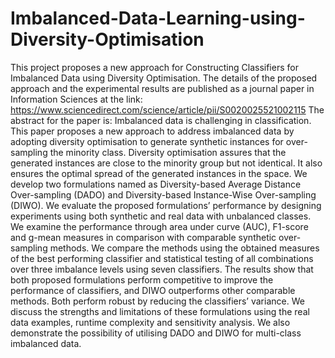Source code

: # Imbalanced-Data-Learning-using-Diversity-Optimisation
This project proposes a new approach for Constructing Classifiers for Imbalanced Data using Diversity Optimisation.
The details of the proposed approach and the experimental results are published as a journal paper in Information Sciences at the link: https://www.sciencedirect.com/science/article/pii/S0020025521002115
The abstract for the paper is: Imbalanced data is challenging in classification. This paper proposes a new approach to address imbalanced data by adopting diversity optimisation to generate synthetic instances for over-sampling the minority class. Diversity optimisation assures that the generated instances are close to the minority group but not identical. It also ensures the optimal spread of the generated instances in the space. We develop two formulations named as Diversity-based Average Distance Over-sampling (DADO) and Diversity-based Instance-Wise Over-sampling (DIWO). We evaluate the proposed formulations’ performance by designing experiments using both synthetic and real data with unbalanced classes. We examine the performance through area under curve (AUC), F1-score and g-mean measures in comparison with comparable synthetic over-sampling methods. We compare the methods using the obtained measures of the best performing classifier and statistical testing of all combinations over three imbalance levels using seven classifiers. The results show that both proposed formulations perform competitive to improve the performance of classifiers, and DIWO outperforms other comparable methods. Both perform robust by reducing the classifiers’ variance. We discuss the strengths and limitations of these formulations using the real data examples, runtime complexity and sensitivity analysis. We also demonstrate the possibility of utilising DADO and DIWO for multi-class imbalanced data.
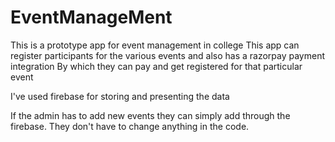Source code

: # EventManageMent

This is a prototype app for event management in college
This app can register participants for the various events and also has a razorpay payment integration
By which they can pay and get registered for that particular event

I've used firebase for storing and presenting the data


If the admin has to add new events they can simply add through the firebase. They don't have to change anything in the code. 

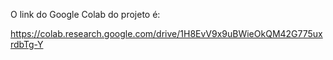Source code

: O link do Google Colab do projeto é:

https://colab.research.google.com/drive/1H8EvV9x9uBWieOkQM42G775uxrdbTg-Y
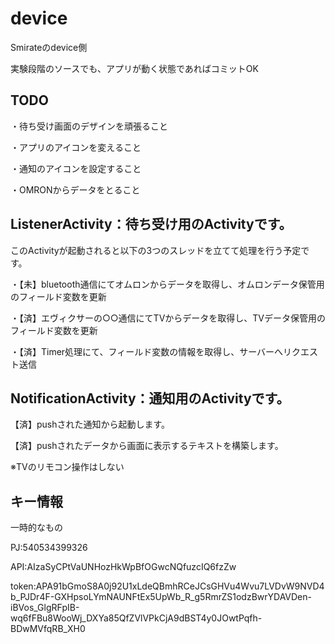 device
======

Smirateのdevice側

実験段階のソースでも、アプリが動く状態であればコミットOK

TODO
------

・待ち受け画面のデザインを頑張ること

・アプリのアイコンを変えること

・通知のアイコンを設定すること

・OMRONからデータをとること

ListenerActivity：待ち受け用のActivityです。
------

このActivityが起動されると以下の3つのスレッドを立てて処理を行う予定です。

・【未】bluetooth通信にてオムロンからデータを取得し、オムロンデータ保管用のフィールド変数を更新

・【済】エヴィクサーの○○通信にてTVからデータを取得し、TVデータ保管用のフィールド変数を更新

・【済】Timer処理にて、フィールド変数の情報を取得し、サーバーへリクエスト送信


NotificationActivity：通知用のActivityです。
------

【済】pushされた通知から起動します。

【済】pushされたデータから画面に表示するテキストを構築します。

※TVのリモコン操作はしない

キー情報
------

一時的なもの

PJ:540534399326

API:AIzaSyCPtVaUNHozHkWpBfOGwcNQfuzcIQ6fzZw

token:APA91bGmoS8A0j92U1xLdeQBmhRCeJCsGHVu4Wvu7LVDvW9NVD4b_PJDr4F-GXHpsoLYmNAUNFtEx5UpWb_R_g5RmrZS1odzBwrYDAVDen-iBVos_GlgRFpIB-wq6fFBu8WooWj_DXYa85QfZVlVPkCjA9dBST4y0JOwtPqfh-BDwMVfqRB_XH0
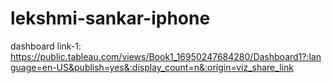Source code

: # lekshmi-sankar-iphone

dashboard link-1: https://public.tableau.com/views/Book1_16950247684280/Dashboard1?:language=en-US&publish=yes&:display_count=n&:origin=viz_share_link
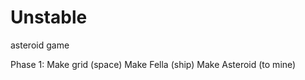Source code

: # Unstable
asteroid game

Phase 1:
  Make grid (space)
  Make Fella (ship)
  Make Asteroid (to mine)
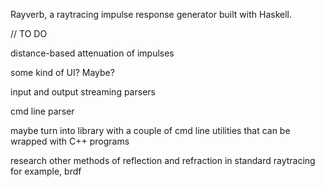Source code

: Rayverb, a raytracing impulse response generator built with Haskell.

//  TO DO

distance-based attenuation of impulses

some kind of UI? Maybe?

input and output streaming parsers

cmd line parser

maybe turn into library with a couple of cmd line utilities that can be wrapped with C++ programs

research other methods of reflection and refraction in standard raytracing
    for example, brdf
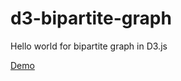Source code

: # d3-bipartite-graph

Hello world for bipartite graph in D3.js

[Demo](http://bitliner.github.io/d3-bipartite-graph/)
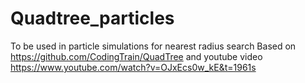# Quadtree_particles
To be used in particle simulations for nearest radius search 
Based on https://github.com/CodingTrain/QuadTree 
and youtube video https://www.youtube.com/watch?v=OJxEcs0w_kE&t=1961s
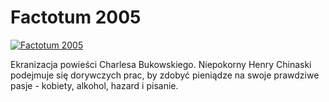 Factotum 2005 
=============
[![Factotum 2005 ](http://vidos.pl/images/player.gif)](http://vidos.pl/factotum-2005)

 Ekranizacja powieści Charlesa Bukowskiego. Niepokorny Henry Chinaski podejmuje się dorywczych prac, by zdobyć pieniądze na swoje prawdziwe pasje - kobiety, alkohol, hazard i pisanie.
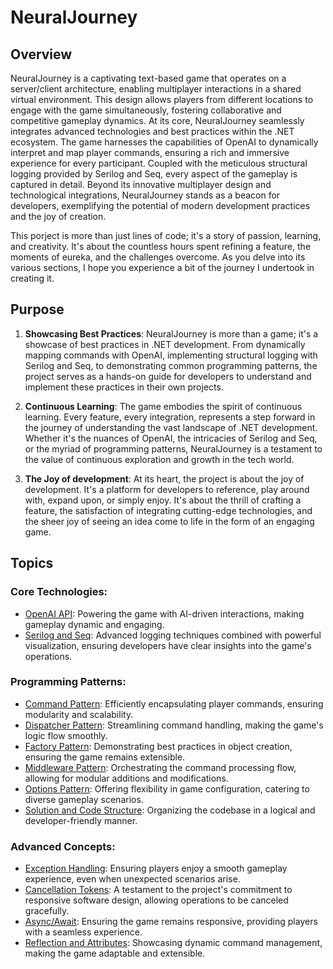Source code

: # NeuralJourney

## Overview

NeuralJourney is a captivating text-based game that operates on a server/client architecture, enabling multiplayer interactions in a shared virtual environment. This design allows players from different locations to engage with the game simultaneously, fostering collaborative and competitive gameplay dynamics. At its core, NeuralJourney seamlessly integrates advanced technologies and best practices within the .NET ecosystem. The game harnesses the capabilities of OpenAI to dynamically interpret and map player commands, ensuring a rich and immersive experience for every participant. Coupled with the meticulous structural logging provided by Serilog and Seq, every aspect of the gameplay is captured in detail. Beyond its innovative multiplayer design and technological integrations, NeuralJourney stands as a beacon for developers, exemplifying the potential of modern development practices and the joy of creation.

This porject is more than just lines of code; it's a story of passion, learning, and creativity. It's about the countless hours spent refining a feature, the moments of eureka, and the challenges overcome. As you delve into its various sections, I hope you experience a bit of the journey I undertook in creating it.

## Purpose

1. **Showcasing Best Practices**: NeuralJourney is more than a game; it's a showcase of best practices in .NET development. From dynamically mapping commands with OpenAI, implementing structural logging with Serilog and Seq, to demonstrating common programming patterns, the project serves as a hands-on guide for developers to understand and implement these practices in their own projects.

2. **Continuous Learning**: The game embodies the spirit of continuous learning. Every feature, every integration, represents a step forward in the journey of understanding the vast landscape of .NET development. Whether it's the nuances of OpenAI, the intricacies of Serilog and Seq, or the myriad of programming patterns, NeuralJourney is a testament to the value of continuous exploration and growth in the tech world.

3. **The Joy of development**: At its heart, the project is about the joy of development. It's a platform for developers to reference, play around with, expand upon, or simply enjoy. It's about the thrill of crafting a feature, the satisfaction of integrating cutting-edge technologies, and the sheer joy of seeing an idea come to life in the form of an engaging game.

## Topics

### Core Technologies:

- [OpenAI API](./Documentation/OpenAI.md): Powering the game with AI-driven interactions, making gameplay dynamic and engaging.
- [Serilog and Seq](./Documentation/Serilog.md): Advanced logging techniques combined with powerful visualization, ensuring developers have clear insights into the game's operations.

### Programming Patterns:

- [Command Pattern](./Documentation/Command_Pattern.md): Efficiently encapsulating player commands, ensuring modularity and scalability.
- [Dispatcher Pattern](./Documentation/Dispatcher_Pattern.md): Streamlining command handling, making the game's logic flow smoothly.
- [Factory Pattern](./Documentation/Factory_Pattern.md): Demonstrating best practices in object creation, ensuring the game remains extensible.
- [Middleware Pattern](./Documentation/Middleware_Pattern.md): Orchestrating the command processing flow, allowing for modular additions and modifications.
- [Options Pattern](./Documentation/Options_Pattern.md): Offering flexibility in game configuration, catering to diverse gameplay scenarios.
- [Solution and Code Structure](./Documentation/Code_Structure.md): Organizing the codebase in a logical and developer-friendly manner.

### Advanced Concepts:

- [Exception Handling](./Documentation/Exception_Handling.md): Ensuring players enjoy a smooth gameplay experience, even when unexpected scenarios arise.
- [Cancellation Tokens](./Documentation/Cancellation_Tokens.md): A testament to the project's commitment to responsive software design, allowing operations to be canceled gracefully.
- [Async/Await](./Documentation/Asynchronous_Programming.md): Ensuring the game remains responsive, providing players with a seamless experience.
- [Reflection and Attributes](./Documentation/Reflection_and_Attributes.md): Showcasing dynamic command management, making the game adaptable and extensible.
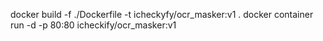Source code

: docker build -f ./Dockerfile -t icheckyfy/ocr_masker:v1 .
docker container run -d -p 80:80  icheckify/ocr_masker:v1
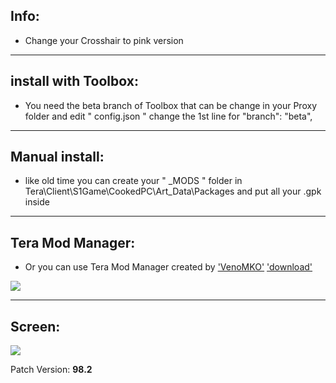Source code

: ## Info:

- Change your Crosshair to pink version

---

## install with Toolbox:
  - You need the beta branch of Toolbox that can be change in your Proxy folder and edit " config.json  " 
change the 1st line for "branch": "beta",

---

## Manual install:
- like old time you can create your " _MODS " folder in Tera\Client\S1Game\CookedPC\Art_Data\Packages and put all your .gpk inside

---

## Tera Mod Manager:
- Or you can use Tera Mod Manager created by ['VenoMKO'](https://github.com/VenoMKO) ['download'](https://github.com/VenoMKO/TMM/releases)
<img src=https://cdn.discordapp.com/attachments/652398451832782880/759485380486627348/header.png>

---

## Screen: 

<img src=https://cdn.discordapp.com/attachments/750058700210831494/759377992836710450/unknown.png>

Patch Version: **98.2**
----------------
**WHAT IS REQUIRED**:
Copy task for the entries above: every line with the string "attachments".

**RESULT OF THIS TASK**:
<img src=https://cdn.discordapp.com/attachments/652398451832782880/759485380486627348/header.png>
<img src=https://cdn.discordapp.com/attachments/750058700210831494/759377992836710450/unknown.png>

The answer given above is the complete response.